[R] corrupt data frame: columns will be truncated or padded with NAs in: format.data.frame(x, digits = digits)
Gorjanc Gregor
Gregor.Gorjanc at bfro.uni-lj.si
Sun Feb 13 03:04:18 CET 2005
Hello R users!
I have written one function (look at the end), which will ease my
work with analysis of data in another programme, for which I need
sometimes a special data structure. However I encountered several
problems with a created data frame.
---------------------------------------------------------------
The data frame (produced from the example at the end) looks like
the way I want and is:
c1 c2 f2 f1 y1.A y2.A y1.B y2.B
1 1 2 M A -1.2776840 -1.4695219 NA NA
3 3 6 M A 0.1593941 0.7581128 NA NA
5 5 10 M A 1.1085950 0.8556062 NA NA
7 7 14 F A -1.8259281 3.0675536 NA NA
9 9 18 F A 0.8017311 -0.1056571 NA NA
2 2 4 M B <NA> <NA> 0.3577166 0.27310051
4 4 8 M B <NA> <NA> -0.8021399 -1.10060507
6 6 12 F B <NA> <NA> -0.4912098 0.04526153
8 8 16 F B <NA> <NA> -1.2522998 -1.03796810
10 10 20 F B <NA> <NA> -0.3446779 0.53854276
Warning message:
corrupt data frame: columns will be truncated or padded with
NAs in: format.data.frame(x, digits = digits)
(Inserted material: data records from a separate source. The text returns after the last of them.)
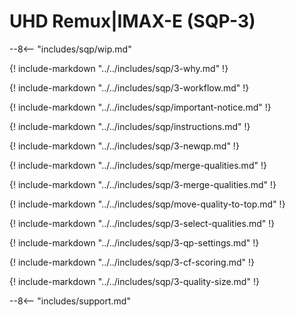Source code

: <meta name="robots" content="noindex, nofollow" />

# UHD Remux|IMAX-E (SQP-3)

--8<-- "includes/sqp/wip.md"

{! include-markdown "../../includes/sqp/3-why.md" !}

{! include-markdown "../../includes/sqp/3-workflow.md" !}

{! include-markdown "../../includes/sqp/important-notice.md" !}

{! include-markdown "../../includes/sqp/instructions.md" !}

{! include-markdown "../../includes/sqp/3-newqp.md" !}

{! include-markdown "../../includes/sqp/merge-qualities.md" !}

{! include-markdown "../../includes/sqp/3-merge-qualities.md" !}

{! include-markdown "../../includes/sqp/move-quality-to-top.md" !}

{! include-markdown "../../includes/sqp/3-select-qualities.md" !}

{! include-markdown "../../includes/sqp/3-qp-settings.md" !}

{! include-markdown "../../includes/sqp/3-cf-scoring.md" !}

{! include-markdown "../../includes/sqp/3-quality-size.md" !}

--8<-- "includes/support.md"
Is this data frame really corrupted as R points out?
---------------------------------------------------------------
Then I have a problem with this function if there is also a
factor column between other columns i.e. columns that are
being "divided" according to levels. For example this call
mt.by.factor(x=data, factor="f1", common=c("c1", "c2")))
gives me:
c1 c2 f1 y1.A y2.A f2.A y1.B y2.B f2.B
1 1 2 A -0.02040825 -0.28686293 2 NA NA NA
3 3 6 A -0.60497978 0.84527030 2 NA NA NA
5 5 10 A -0.74968516 -0.01094755 2 NA NA NA
7 7 14 A 0.07658122 -0.30101228 1 NA NA NA
9 9 18 A -0.68788670 -0.02177379 1 NA NA NA
2 2 4 B <NA> <NA> <NA> 0.003037107 0.4067418 2
4 4 8 B <NA> <NA> <NA> -0.035371363 -1.9397670 2
6 6 12 B <NA> <NA> <NA> 0.970424682 -1.3881620 1
8 8 16 B <NA> <NA> <NA> -1.169746470 0.7670071 1
10 10 20 B <NA> <NA> <NA> 1.238606959 -0.1831825 1
Warning message:
corrupt data frame: columns will be truncated or padded with NAs in:
format.data.frame(x, digits = digits)
Why are factor columns 'f2.A' and 'f2.B' now represented as integers?
It looks like that I lost somewhere the factor class but I do not
know why. It should have happened in this part of the function (the
whole function is at the end). Can anyone help me with this?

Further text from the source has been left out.